It's Friday and it's Lent, so here's a little story that Trevor Morrow tells in his book ''Free to Love.' The story originally came from 'Growing Up Catholic.' I hope you enjoy it...
If you were at a baseball game on a Friday night and you wanted a hot dog, you had a problem because you are not supposed to eat meat on Friday,"Now just considering eating meat on Friday is a venial sin; wanting to eat meat is another one. So you have not even moved in your seat and you have already sinned twice. What if you actually ate one?! Aside from the risk of choking on forbidden food and receiving your temporal punishment on the spot, have you committed a mortal sin or a venial sin?
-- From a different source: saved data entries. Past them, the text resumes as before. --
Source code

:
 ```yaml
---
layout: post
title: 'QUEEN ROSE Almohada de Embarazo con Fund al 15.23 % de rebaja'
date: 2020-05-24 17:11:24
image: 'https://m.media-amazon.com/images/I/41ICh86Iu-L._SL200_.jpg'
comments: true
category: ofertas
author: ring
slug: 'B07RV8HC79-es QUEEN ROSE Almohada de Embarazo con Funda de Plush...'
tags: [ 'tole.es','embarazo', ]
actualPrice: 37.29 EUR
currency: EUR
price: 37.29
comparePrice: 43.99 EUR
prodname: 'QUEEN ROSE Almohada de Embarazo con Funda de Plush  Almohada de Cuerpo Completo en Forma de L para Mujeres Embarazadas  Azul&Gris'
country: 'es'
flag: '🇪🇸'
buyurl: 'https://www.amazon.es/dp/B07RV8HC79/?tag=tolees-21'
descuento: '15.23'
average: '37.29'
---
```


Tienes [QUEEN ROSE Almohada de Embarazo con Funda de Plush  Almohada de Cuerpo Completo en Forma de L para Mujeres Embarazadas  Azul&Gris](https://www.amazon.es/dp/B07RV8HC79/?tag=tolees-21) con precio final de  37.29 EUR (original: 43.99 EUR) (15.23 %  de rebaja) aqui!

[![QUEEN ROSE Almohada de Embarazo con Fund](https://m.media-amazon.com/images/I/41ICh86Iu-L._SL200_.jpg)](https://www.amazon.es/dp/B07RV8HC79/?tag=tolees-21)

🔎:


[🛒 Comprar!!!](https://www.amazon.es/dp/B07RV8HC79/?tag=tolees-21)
Well if you think its mortal, it may be mortal; and if you think its venial, it may still be mortal. After much thought, you decide its venial, so you call the hot dog vendor, you take the money out of your pocket and you buy a hot dog; this is clearly an act of freewill. You figure you can go to confession on Saturday - but wait does a venial sin become mortal when you commit it deliberately? That's a chance you take. What if you've forgotten its Friday? In that case eating the hot dog may not be a sin... but forgetting that it's Friday is! What if you remember it's Friday half way through the hot dog, is it a venial sin to finish it? If you throw it away, is wasting food a sin? In five minutes you have committed enough sins to land you in purgatory for a million years! The simplest course is just not to take any chances, and avoid the near occasion of sin and stay out of ballparks on Friday!"
And that is why I'm a Presbyterian! Actually we have our own set of silly rules, they just haven't been canonized in the same way.